Give the number of lines containing "trajectory" in this listing, with no other words.

START DATA

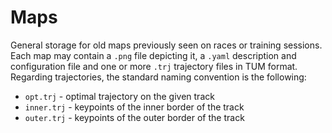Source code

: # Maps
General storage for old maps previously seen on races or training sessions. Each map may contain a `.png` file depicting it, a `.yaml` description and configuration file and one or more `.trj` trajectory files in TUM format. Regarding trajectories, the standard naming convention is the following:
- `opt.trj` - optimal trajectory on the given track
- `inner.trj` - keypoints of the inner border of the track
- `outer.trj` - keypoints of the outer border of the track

END DATA
START DATA

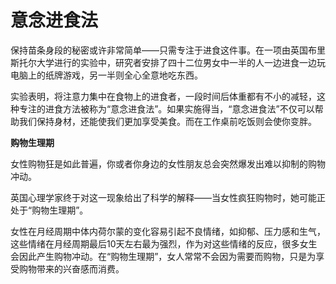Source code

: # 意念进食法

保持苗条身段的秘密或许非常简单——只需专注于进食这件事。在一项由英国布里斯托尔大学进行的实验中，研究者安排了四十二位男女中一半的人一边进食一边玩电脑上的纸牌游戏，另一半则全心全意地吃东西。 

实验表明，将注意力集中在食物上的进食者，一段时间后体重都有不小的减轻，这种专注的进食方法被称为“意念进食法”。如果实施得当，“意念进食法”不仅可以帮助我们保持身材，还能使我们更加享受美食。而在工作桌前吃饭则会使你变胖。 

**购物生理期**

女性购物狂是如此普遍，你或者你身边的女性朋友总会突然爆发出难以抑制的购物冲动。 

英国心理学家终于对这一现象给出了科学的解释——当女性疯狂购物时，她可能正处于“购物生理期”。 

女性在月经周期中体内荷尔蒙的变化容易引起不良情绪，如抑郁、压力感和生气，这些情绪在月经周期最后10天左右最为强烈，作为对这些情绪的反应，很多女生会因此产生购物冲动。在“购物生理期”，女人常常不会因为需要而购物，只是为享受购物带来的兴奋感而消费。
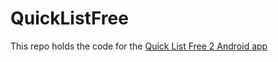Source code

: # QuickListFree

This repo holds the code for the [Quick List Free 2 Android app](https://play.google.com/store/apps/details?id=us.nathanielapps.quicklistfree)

END DATA

## YOUR SOLUTION
2